Definisi fraktur secara umum adalah pemecahan atau kerusakan suatu bagian
terutama tulang (Kamus Kedokteran Dorland edisi 29, 2002). Literatur lain
menyebutkan bahwa fraktur atau patah tulang adalah terputusnya kontinuitas
jaringan tulang atau tulang rawan yang umumnya disebabkan oleh trauma
(Mansjoer, 2000). Berdasarkan definisi-definisi tersebut maka fraktur dentoalveolar
adalah kerusakan atau putusnya kontinuitas jaringan keras pada stuktur gigi dan
alveolusnya disebabkan trauma.

2.2 Klasifikasi Fraktur Dentoalveolar


Jenis fraktur dentoalveolar pada anak diklasifikasikan menjadi beberapa
kejadian. Klasifikasi ini membantu dokter gigi untuk memilih cara penanganan
yang tepat untuk setiap kejadiannya sehingga pasien mendapatkan prognosis yang
baik selama perawatan. Klasifikasi fraktur dentoalveolar juga dapat memberikan
informasi yang komprehensif dan universal untuk mengkomunikasikan mengenai
tujuan perawatan tersebut. Terdapat banyak klasifikasi yang mendeskripsikan
mengenai fraktur dentoalveolar. Klasifikasi yang banyak dijadikan pedoman dalam
penanganan fraktur dentoalveolar adalah klasifikasi menurut World Health
Organization (WHO).
Klasifikasi yang direkomendasikan dari World Health Organization (WHO)
diterapkan pada gigi sulung dan gigi tetap, yang meliputi jaringan keras gigi,
jaringan pendukung gigi dan jaringan lunak rongga mulut.
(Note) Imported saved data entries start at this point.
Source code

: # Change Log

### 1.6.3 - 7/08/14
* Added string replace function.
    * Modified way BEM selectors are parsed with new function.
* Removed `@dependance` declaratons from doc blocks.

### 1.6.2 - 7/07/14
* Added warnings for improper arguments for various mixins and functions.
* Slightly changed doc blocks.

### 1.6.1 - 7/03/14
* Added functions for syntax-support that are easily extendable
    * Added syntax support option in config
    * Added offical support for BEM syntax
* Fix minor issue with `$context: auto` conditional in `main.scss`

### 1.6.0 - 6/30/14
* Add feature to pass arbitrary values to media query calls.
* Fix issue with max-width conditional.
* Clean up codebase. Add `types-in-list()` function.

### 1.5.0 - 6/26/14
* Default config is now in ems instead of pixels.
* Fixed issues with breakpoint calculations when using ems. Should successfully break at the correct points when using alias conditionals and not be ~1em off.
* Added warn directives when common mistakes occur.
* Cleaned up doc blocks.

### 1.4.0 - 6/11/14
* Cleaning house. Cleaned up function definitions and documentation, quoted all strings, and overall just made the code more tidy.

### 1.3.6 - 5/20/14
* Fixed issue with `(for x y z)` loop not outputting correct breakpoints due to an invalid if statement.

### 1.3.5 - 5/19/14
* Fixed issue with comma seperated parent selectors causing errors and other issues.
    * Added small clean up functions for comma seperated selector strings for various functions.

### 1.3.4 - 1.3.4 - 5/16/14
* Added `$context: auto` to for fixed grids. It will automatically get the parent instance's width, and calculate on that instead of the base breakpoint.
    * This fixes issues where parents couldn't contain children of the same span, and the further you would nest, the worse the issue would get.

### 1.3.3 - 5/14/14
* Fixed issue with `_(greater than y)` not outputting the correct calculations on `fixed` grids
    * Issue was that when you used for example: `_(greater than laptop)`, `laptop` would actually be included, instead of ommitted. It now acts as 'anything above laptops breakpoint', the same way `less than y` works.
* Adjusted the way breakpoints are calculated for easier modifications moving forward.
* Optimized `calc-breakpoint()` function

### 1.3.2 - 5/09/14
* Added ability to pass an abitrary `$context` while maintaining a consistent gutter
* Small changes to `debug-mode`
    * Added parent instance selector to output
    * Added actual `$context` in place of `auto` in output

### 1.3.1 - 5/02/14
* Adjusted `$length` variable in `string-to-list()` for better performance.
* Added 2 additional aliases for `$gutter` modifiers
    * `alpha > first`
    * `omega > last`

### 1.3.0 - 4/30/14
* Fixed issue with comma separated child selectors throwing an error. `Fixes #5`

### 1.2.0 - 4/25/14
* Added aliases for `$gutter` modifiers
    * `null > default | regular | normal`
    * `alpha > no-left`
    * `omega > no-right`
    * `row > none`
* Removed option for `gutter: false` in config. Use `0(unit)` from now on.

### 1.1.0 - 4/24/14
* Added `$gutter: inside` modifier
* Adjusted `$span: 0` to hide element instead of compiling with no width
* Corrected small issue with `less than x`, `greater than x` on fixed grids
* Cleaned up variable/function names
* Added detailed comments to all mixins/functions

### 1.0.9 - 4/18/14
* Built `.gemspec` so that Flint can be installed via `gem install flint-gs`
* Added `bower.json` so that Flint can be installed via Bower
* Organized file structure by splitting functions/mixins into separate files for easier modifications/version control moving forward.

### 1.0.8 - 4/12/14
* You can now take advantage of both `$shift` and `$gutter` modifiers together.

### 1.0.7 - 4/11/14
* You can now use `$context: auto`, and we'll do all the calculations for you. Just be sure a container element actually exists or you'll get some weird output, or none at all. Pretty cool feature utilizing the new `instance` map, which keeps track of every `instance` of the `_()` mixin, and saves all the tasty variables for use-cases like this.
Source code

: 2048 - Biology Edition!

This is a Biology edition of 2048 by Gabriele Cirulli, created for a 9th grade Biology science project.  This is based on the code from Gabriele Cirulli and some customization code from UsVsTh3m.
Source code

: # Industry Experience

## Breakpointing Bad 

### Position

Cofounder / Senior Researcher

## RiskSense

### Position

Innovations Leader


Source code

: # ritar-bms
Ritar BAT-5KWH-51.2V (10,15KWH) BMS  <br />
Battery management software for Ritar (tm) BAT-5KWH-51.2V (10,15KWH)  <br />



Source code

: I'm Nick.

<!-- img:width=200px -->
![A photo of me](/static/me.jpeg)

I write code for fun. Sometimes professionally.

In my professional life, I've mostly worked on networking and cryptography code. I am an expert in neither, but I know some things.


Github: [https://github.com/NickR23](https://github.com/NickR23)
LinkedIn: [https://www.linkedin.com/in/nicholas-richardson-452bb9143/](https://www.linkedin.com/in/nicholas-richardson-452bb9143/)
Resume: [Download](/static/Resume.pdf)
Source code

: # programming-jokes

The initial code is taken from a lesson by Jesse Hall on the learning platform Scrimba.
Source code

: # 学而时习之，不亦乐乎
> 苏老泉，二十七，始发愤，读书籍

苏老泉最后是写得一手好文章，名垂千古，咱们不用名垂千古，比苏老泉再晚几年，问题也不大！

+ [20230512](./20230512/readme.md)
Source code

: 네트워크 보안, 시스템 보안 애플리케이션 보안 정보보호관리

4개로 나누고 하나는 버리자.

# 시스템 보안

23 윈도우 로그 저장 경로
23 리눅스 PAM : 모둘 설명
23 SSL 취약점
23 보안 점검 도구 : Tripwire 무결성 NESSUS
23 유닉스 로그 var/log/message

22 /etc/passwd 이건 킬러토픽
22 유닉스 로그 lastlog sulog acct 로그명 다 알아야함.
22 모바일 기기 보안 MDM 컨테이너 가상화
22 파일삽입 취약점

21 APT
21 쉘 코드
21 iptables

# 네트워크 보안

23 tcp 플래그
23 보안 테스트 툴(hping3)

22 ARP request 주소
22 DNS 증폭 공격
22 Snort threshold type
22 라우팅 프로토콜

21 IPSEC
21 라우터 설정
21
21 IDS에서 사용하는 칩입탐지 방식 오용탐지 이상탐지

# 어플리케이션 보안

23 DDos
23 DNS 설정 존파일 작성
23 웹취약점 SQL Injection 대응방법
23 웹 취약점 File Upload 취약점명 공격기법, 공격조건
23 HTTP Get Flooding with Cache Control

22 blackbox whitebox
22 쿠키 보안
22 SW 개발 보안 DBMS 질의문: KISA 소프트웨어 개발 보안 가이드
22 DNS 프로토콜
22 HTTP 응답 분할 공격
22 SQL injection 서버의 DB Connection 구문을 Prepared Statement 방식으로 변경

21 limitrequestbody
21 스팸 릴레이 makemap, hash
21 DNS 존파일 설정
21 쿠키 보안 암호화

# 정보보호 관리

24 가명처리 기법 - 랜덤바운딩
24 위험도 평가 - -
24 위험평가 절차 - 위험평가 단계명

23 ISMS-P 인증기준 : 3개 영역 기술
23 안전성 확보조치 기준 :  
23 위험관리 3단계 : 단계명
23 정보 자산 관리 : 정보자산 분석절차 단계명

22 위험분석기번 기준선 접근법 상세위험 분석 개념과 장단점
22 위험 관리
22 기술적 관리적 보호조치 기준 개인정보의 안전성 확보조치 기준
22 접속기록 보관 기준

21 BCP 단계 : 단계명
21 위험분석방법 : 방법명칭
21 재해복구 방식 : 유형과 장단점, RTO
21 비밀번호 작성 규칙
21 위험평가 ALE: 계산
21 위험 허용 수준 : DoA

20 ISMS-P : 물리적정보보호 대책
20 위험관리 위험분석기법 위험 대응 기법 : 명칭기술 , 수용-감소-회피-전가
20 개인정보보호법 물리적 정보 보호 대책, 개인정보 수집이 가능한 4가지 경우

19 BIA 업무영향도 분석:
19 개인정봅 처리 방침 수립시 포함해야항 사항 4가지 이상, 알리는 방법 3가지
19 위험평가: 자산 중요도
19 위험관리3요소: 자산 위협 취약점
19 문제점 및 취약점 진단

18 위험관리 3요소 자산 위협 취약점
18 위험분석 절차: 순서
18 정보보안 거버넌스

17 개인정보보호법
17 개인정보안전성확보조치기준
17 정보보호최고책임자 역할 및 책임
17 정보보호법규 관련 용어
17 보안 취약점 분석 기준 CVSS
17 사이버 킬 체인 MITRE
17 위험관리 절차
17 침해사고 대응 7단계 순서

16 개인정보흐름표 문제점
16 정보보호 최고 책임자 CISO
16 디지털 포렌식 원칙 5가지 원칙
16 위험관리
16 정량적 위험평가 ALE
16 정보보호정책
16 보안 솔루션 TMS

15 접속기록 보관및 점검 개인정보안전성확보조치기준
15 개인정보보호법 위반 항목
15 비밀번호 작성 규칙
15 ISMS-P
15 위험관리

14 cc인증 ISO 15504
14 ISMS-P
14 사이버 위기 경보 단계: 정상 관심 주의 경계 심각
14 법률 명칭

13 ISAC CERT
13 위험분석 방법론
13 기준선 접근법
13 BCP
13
Pada pembahasan ini
klasifikasi WHO yang diterangkan hanya pada trauma yang mengakibatkan fraktur
dentoalveolar, yaitu cedera pada jaringan keras gigi dan pulpa, jaringan periodontal,
dan tulang pendukung (Welbury, 2005)

2
1. Cedera pada jaringan keras gigi dan pulpa.
 Enamel infraction: jenis fraktur tidak sempurna dan hanya berupa retakan
tanpa hilangnya substansi gigi.
 Fraktur email: hilangnya substansi gigi berupa email saja.
 Fraktur email-dentin: hilangnya substansi gigi terbatas pada email dan dentin
tanpa melibatkan pulpa gigi.
 Fraktur mahkota kompleks (complicated crown fracture): fraktur email dan
dentin dengan pulpa yang terpapar.
 Fraktur mahkota-akar tidak kompleks (uncomplicated crown-root fracture):
fraktur email, dentin, sementum, tetapi tidak melibatkan pulpa.
 Fraktur mahkota-akar kompleks (complicated crown-root fracture): fraktur
email, dentin, dan sementum dengan pulpa yang terpapar.
 Fraktur akar: fraktur yang melibatkan dentin, sementum, dan pulpa, dapat
disubklasifikasikan lagi menjadi apikal, tengah, dan sepertiga koronal
(gingiva).

Gambar 2.1 Cedera pada Jaringan Keras Gigi dan Jaringan Pulpa (Fonseca,
2005)

3
2. Cedera pada jaringan periodontal.
 Concussion: tidak ada perpindahan gigi, tetapi ada reaksi ketika diperkusi.
 Subluksasi: kegoyangan abnormal tetapi tidak ada perpindahan gigi.
 Luksasi ekstrusif (partial avulsion): perpindahan gigi sebagian dari soket.
 Luksasi lateral: perpindahan ke arah aksial disertai fraktur soket alveolar.
 Luksasi intrusif: perpindahan ke arah tulang alveolar disertai fraktur soket
alveolar.
 Avulsi: gigi lepas dari soketnya.

Gambar 2.2 Cedera pada Jaringan Periodontal (Fonseca, 2005).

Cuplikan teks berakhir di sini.